Without a doubt, the Y chromosome is a popular topic in the genetics world. Not only does it play a role in biological sex determination, but it also gives us a unique window into the past. Like mitochondria, the Y chromosome has a special history buried in its DNA sequence that has been passed from generation to generation. With Father’s Day just around the corner, it’s worth learning about the Y chromosome and how it can be used to tell us about our ancient biological fathers.

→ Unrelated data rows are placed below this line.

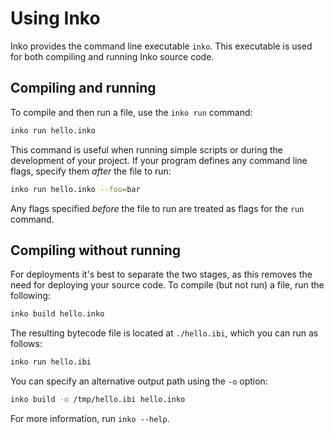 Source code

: # Using Inko

Inko provides the command line executable `inko`. This executable is used for
both compiling and running Inko source code.

## Compiling and running

To compile and then run a file, use the `inko run` command:

```bash
inko run hello.inko
```

This command is useful when running simple scripts or during the development of
your project. If your program defines any command line flags, specify them
_after_ the file to run:

```bash
inko run hello.inko --foo=bar
```

Any flags specified _before_ the file to run are treated as flags for the `run`
command.

## Compiling without running

For deployments it's best to separate the two stages, as this removes the need
for deploying your source code. To compile (but not run) a file, run the
following:

```bash
inko build hello.inko
```

The resulting bytecode file is located at `./hello.ibi`, which you can run as
follows:

```bash
inko run hello.ibi
```

You can specify an alternative output path using the `-o` option:

```bash
inko build -o /tmp/hello.ibi hello.inko
```

For more information, run `inko --help`.
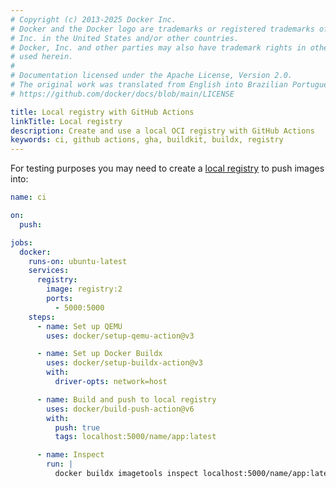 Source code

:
```yaml
---
# Copyright (c) 2013-2025 Docker Inc.
# Docker and the Docker logo are trademarks or registered trademarks of Docker,
# Inc. in the United States and/or other countries.
# Docker, Inc. and other parties may also have trademark rights in other terms
# used herein.
#
# Documentation licensed under the Apache License, Version 2.0.
# The original work was translated from English into Brazilian Portuguese.
# https://github.com/docker/docs/blob/main/LICENSE

title: Local registry with GitHub Actions
linkTitle: Local registry
description: Create and use a local OCI registry with GitHub Actions
keywords: ci, github actions, gha, buildkit, buildx, registry
---
```

For testing purposes you may need to create a [local registry](https://hub.docker.com/_/registry)
to push images into:

```yaml
name: ci

on:
  push:

jobs:
  docker:
    runs-on: ubuntu-latest
    services:
      registry:
        image: registry:2
        ports:
          - 5000:5000
    steps:
      - name: Set up QEMU
        uses: docker/setup-qemu-action@v3

      - name: Set up Docker Buildx
        uses: docker/setup-buildx-action@v3
        with:
          driver-opts: network=host

      - name: Build and push to local registry
        uses: docker/build-push-action@v6
        with:
          push: true
          tags: localhost:5000/name/app:latest

      - name: Inspect
        run: |
          docker buildx imagetools inspect localhost:5000/name/app:latest
```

In ancestry testing, scientists look for patterns in our DNA that give us clues about where our ancestors likely lived. Over time, as DNA is passed from one generation to the next, small changes—or typos—naturally begin to accumulate. These typos mostly happen at random and often have no effect on an individual. As the typos accumulate, they begin to form a unique, family specific pattern that gets passed on through time. Scientists look for these patterns in your DNA and use them to calculate where your ancestors may have lived. This is challenging, though, because a process known as recombination can mix parts of one pattern with parts of another, making them difficult to untangle. This is where the Y chromosome differs from the rest of the genome.

Unlike every other chromosome in the human genome, the Y chromosome doesn’t change much from generation to generation. This is because people inherit only one version of the Y chromosome, which means it can’t participate in recombination—and that’s important because it means patterns in the Y chromosome aren’t mixed up, making them easier to identify and trace back in time. This makes the Y chromosome particularly useful for ancestry testing1,2.
Due to the identifiable patterns in Y chromosome DNA, scientists can more accurately trace a person’s paternal lineage back thousands of years1,2. It’s important to point out that the Y chromosome is not the only source of information about a person’s ancestry—patterns in other chromosomes can be helpful as well. However, to learn about your paternal ancestry, a male in your family would have to be sequenced and their Y chromosome analyzed.
There are other ways for people without a Y chromosome to learn about their deep ancestry. Mitochondrial DNA analysis is similar to Y chromosome analysis, except this form of ancestry testing can help everyone trace their maternal lineage. Either way, Geno 2.0 from National Geographic is ready to help you learn more about your ancestors—and more about the fathers that came before us.

1Bachtrog, Doris. “Y Chromosome Evolution: Emerging Insights into Processes of Y Chromosome Degeneration.” Nature reviews. Genetics 14.2 (2013): 113–124. PMC. Web. 29 May 2018.
2Poznik, G. David et al. “Punctuated Bursts in Human Male Demography Inferred from 1,244 Worldwide Y-Chromosome Sequences.” Nature genetics 48.6 (2016): 593–599. PMC. Web. 29 May 2018.